CIRENCESTER’S new-look Market Place has now been unveiled. A £1.4m regeneration project, 20 years in the making, has created an extended ‘community space’ for holding markets, and reducing the speed and volume of traffic through the centre of the town.

Most of us can’t remember a time before cars parked along either side of the wide road - and along a central parking zone too.

But thanks to photographers including T.W. Gough, F. Mortimer Savory, and W. Dennis Moss, we have a permanent record of the changing face of Cirencester.

And a large collection of picture postcards, spanning the period from the late Victorian era to the 1930s, will be going under the hammer at a Cotswold auction house.

The collection records not just the changing face of Cirencester but the villages around it - filed alphabetically from Ampney Crucis to Westonbirt.

Remember when the VWH Earl of Bathurst’s hounds used to pass through Cirencester market place? Or when agricultural implements and horses were sold at the market? Or when the first motor cars parked up at the side of the street? Those events were captured on film, and duplicated on postcards.

The postcards also record what people wore, how they worked - one postcard features a team of oxen pulling a plough at Cirencester Park - and long-lost features, like the Thames and Severn Canal’s South Cerney wharf and lock gates.

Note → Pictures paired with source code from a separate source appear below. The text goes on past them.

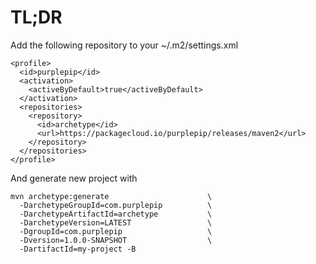 # TL;DR

Add the following repository to your ~/.m2/settings.xml

    <profile>
      <id>purplepip</id>
      <activation>
        <activeByDefault>true</activeByDefault>
      </activation>
      <repositories>
        <repository>
          <id>archetype</id>
          <url>https://packagecloud.io/purplepip/releases/maven2</url>
        </repository>
      </repositories>
    </profile>
    
And generate new project with

    mvn archetype:generate                      \
      -DarchetypeGroupId=com.purplepip          \
      -DarchetypeArtifactId=archetype           \
      -DarchetypeVersion=LATEST                 \
      -DgroupId=com.purplepip                   \
      -Dversion=1.0.0-SNAPSHOT                  \
      -DartifactId=my-project -B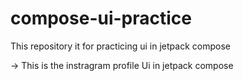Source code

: # compose-ui-practice

This repository it for practicing ui in jetpack compose 

 -> This is the instragram profile Ui in jetpack compose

And it’s not just the front of the postcards that tell us about life in the Cotswolds 100 or so years ago. Many were sent through the post as a quick way to transmit news in the days before most homes had telephone, let alone email or text messages.

Birthday wishes, travel updates, and alerts of sickness in the family – “Alice has broken her leg” – could be posted in Cirencester in the morning and delivered to a local address in the afternoon.

A bid of £100 to £150 should secure the folio of postcards, which will be sold by auctioneers Moore Allen & Innocent on Friday, March 31.

And local history from a pre-photography era can be bid on in the form of old maps.

A fairly modern colour print of Christopher Saxton’s Map of Glocestriae (1577) – featuring almost-familiar local names including Byburye, Colnealyns, Quennyton, and Ciciter – is expected to attract bids of around £20 to £30.

Meanwhile, A Mapp of Glocestershire, a later hand coloured engraving after a 1673 original by Richard Blome for George Berkeley, Baron of Berkeley Castle, features place names including S Sarney, Somerfordeanes, and the Soddingtons. A bid of £50 to £80 should secure the lot.